Chioma Olise

Personal information
- Full name: Chioma Olise
- Date of birth: March 16, 2005 (age 21)
- Place of birth: Nigeria
- Height: 1.69 m (5 ft 7 in)
- Position: Midfielder

Team information
- Current team: Trabzonspor
- Number: 16

Senior career*
- Years: Team / Apps / (Gls)
- Edo Queens
- 2025–: Trabzonspor

International career
- Nigeria U20

= Chioma Olise =

Nigerian Football player

Chioma Olise (born 16 March 2005) is a Nigerian football player that played as a midfielder for the Nigeria Women Football League champions Edo Queens she later transferred to the Turkish Women’s Football Super League side, Trabzonspor, where she now plays as a forward.

== Club career ==
Chioma began her football career with the Royal Queens when the team got promoted to the NWFL Premiership. She later joined the Edo Queens where she became a key midfielder. During her time in the club she helped them win the 2023–24 NWFL Premiership title and she also contributed to their success in other competitions. Her performance helped her gain recognition both at the international and continental level, including the 2024 CAF Women's Champions league, where Edo Queens finished in fourth place.

In February 2025, Olise moved abroad to join Turkish club Trabzonspor in the Turkish Women’s Super League on a long-term contract. She wears the number 16 jersey and plays primarily as a defensive midfielder. The Trabzonspor regularly compete in the Turkcell Women's Football Super League, which is the top tier of women's football in Turkey.

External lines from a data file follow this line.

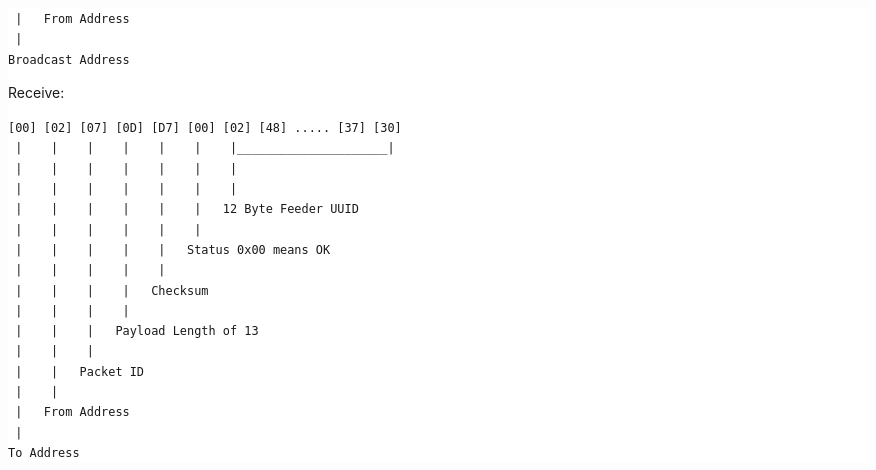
 ```
 |   From Address
 |  
Broadcast Address
```

Receive:

```
[00] [02] [07] [0D] [D7] [00] [02] [48] ..... [37] [30]
 |    |    |    |    |    |    |_____________________|
 |    |    |    |    |    |    |
 |    |    |    |    |    |    |
 |    |    |    |    |    |   12 Byte Feeder UUID
 |    |    |    |    |    |
 |    |    |    |    |   Status 0x00 means OK
 |    |    |    |    |
 |    |    |    |   Checksum   
 |    |    |    |  
 |    |    |   Payload Length of 13   
 |    |    |  
 |    |   Packet ID
 |    |  
 |   From Address
 |  
To Address
```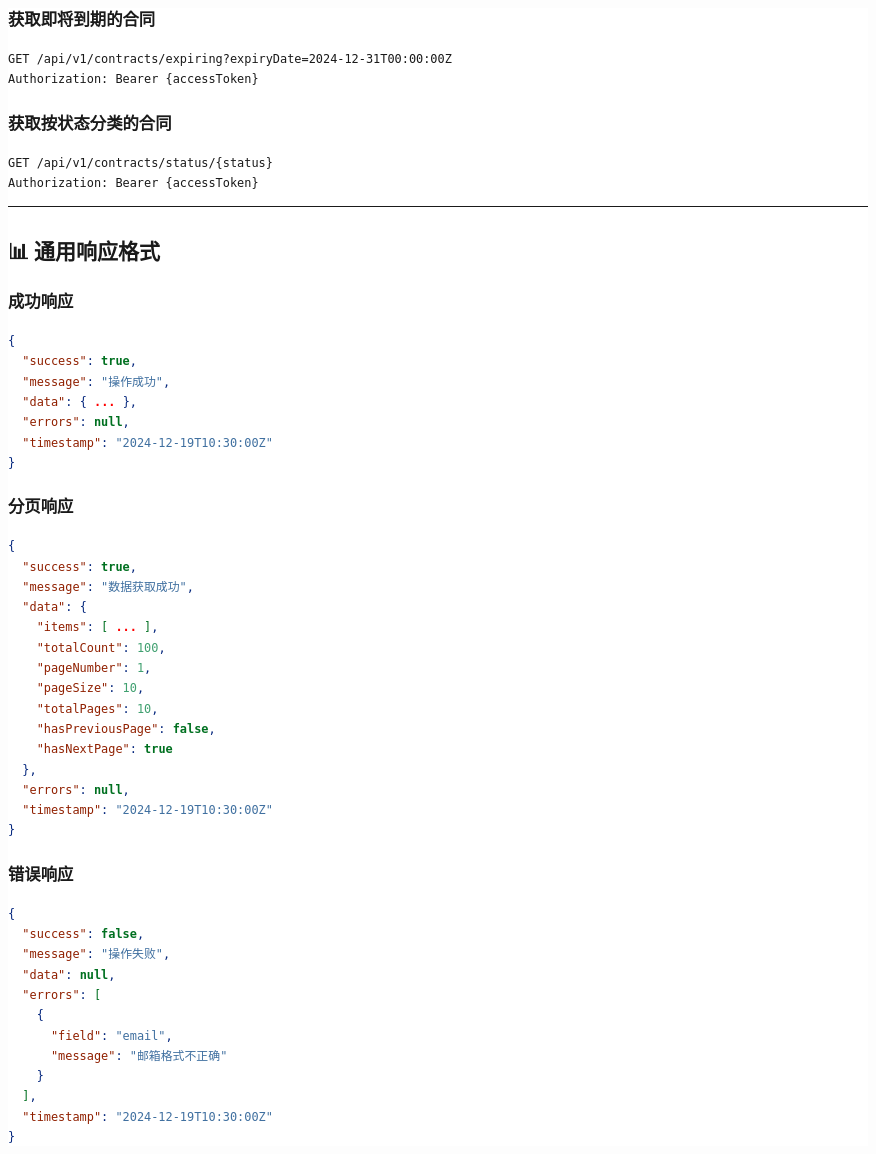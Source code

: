 ### 获取即将到期的合同

```http
GET /api/v1/contracts/expiring?expiryDate=2024-12-31T00:00:00Z
Authorization: Bearer {accessToken}
```

### 获取按状态分类的合同

```http
GET /api/v1/contracts/status/{status}
Authorization: Bearer {accessToken}
```

---

## 📊 通用响应格式

### 成功响应

```json
{
  "success": true,
  "message": "操作成功",
  "data": { ... },
  "errors": null,
  "timestamp": "2024-12-19T10:30:00Z"
}
```

### 分页响应

```json
{
  "success": true,
  "message": "数据获取成功",
  "data": {
    "items": [ ... ],
    "totalCount": 100,
    "pageNumber": 1,
    "pageSize": 10,
    "totalPages": 10,
    "hasPreviousPage": false,
    "hasNextPage": true
  },
  "errors": null,
  "timestamp": "2024-12-19T10:30:00Z"
}
```

### 错误响应

```json
{
  "success": false,
  "message": "操作失败",
  "data": null,
  "errors": [
    {
      "field": "email",
      "message": "邮箱格式不正确"
    }
  ],
  "timestamp": "2024-12-19T10:30:00Z"
}
```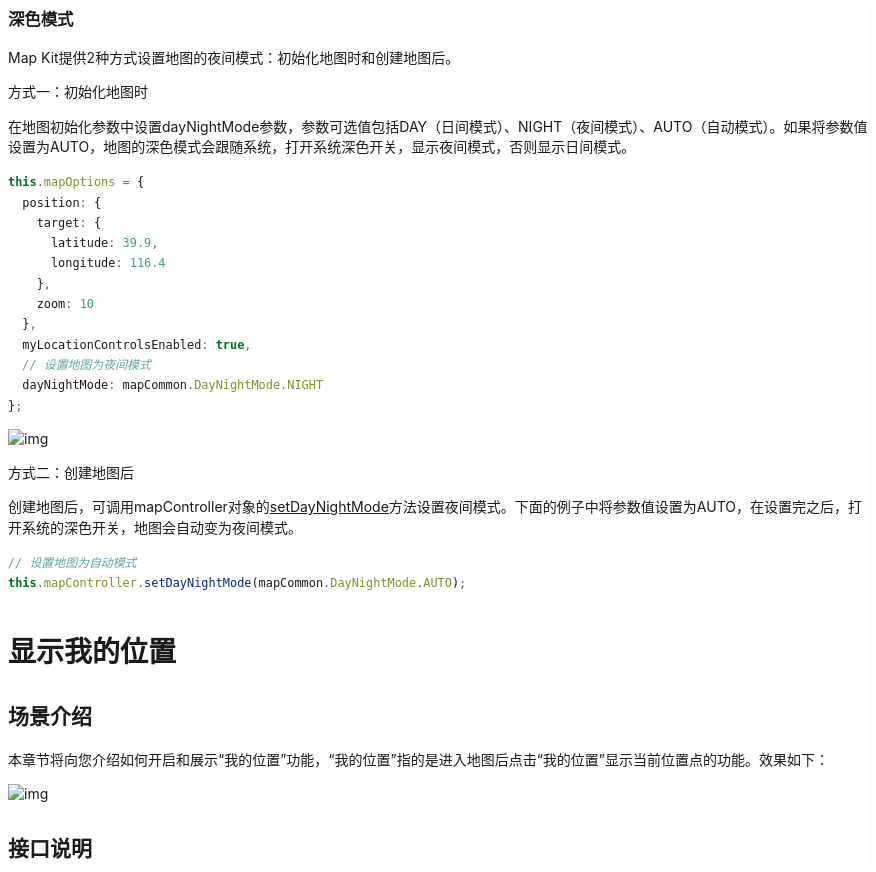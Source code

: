 ### 深色模式

Map Kit提供2种方式设置地图的夜间模式：初始化地图时和创建地图后。

方式一：初始化地图时

在地图初始化参数中设置dayNightMode参数，参数可选值包括DAY（日间模式）、NIGHT（夜间模式）、AUTO（自动模式）。如果将参数值设置为AUTO，地图的深色模式会跟随系统，打开系统深色开关，显示夜间模式，否则显示日间模式。

```typescript
this.mapOptions = {
  position: {
    target: {
      latitude: 39.9,
      longitude: 116.4
    },
    zoom: 10
  },
  myLocationControlsEnabled: true,
  // 设置地图为夜间模式
  dayNightMode: mapCommon.DayNightMode.NIGHT
};

```

![img](地图和定位.assets/0000000000011111111.20250304161739.32191373798391574209804401836510.png)

方式二：创建地图后

创建地图后，可调用mapController对象的[setDayNightMode](https://developer.huawei.com/consumer/cn/doc/harmonyos-references-V5/map-map-V5#section123945545109)方法设置夜间模式。下面的例子中将参数值设置为AUTO，在设置完之后，打开系统的深色开关，地图会自动变为夜间模式。

```typescript
// 设置地图为自动模式
this.mapController.setDayNightMode(mapCommon.DayNightMode.AUTO);

```









# 显示我的位置





## 场景介绍

本章节将向您介绍如何开启和展示“我的位置”功能，“我的位置”指的是进入地图后点击“我的位置”显示当前位置点的功能。效果如下：

![img](地图和定位.assets/0000000000011111111.20250304161740.41836208845610999324965160018943.png)

## 接口说明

== International career ==
Olise has played for Nigeria at youth level, she played for the Nigeria U20 national team (Falconets). She was part of the squad for youth international competitions, including the FIFA U-20 Women’s World Cup campaigns, and has recorded appearances and goals at Under 20 level.

== Style of play ==
Chioma played as a forward for the Edo Queens, she also plays as a midfielder, is well known as a midfielder because of her strong defense awareness and ball distribution. She is often deployed as a defensive midfielder, where she helps in breaking up opposition attacks and supporting build-up play from deep positions.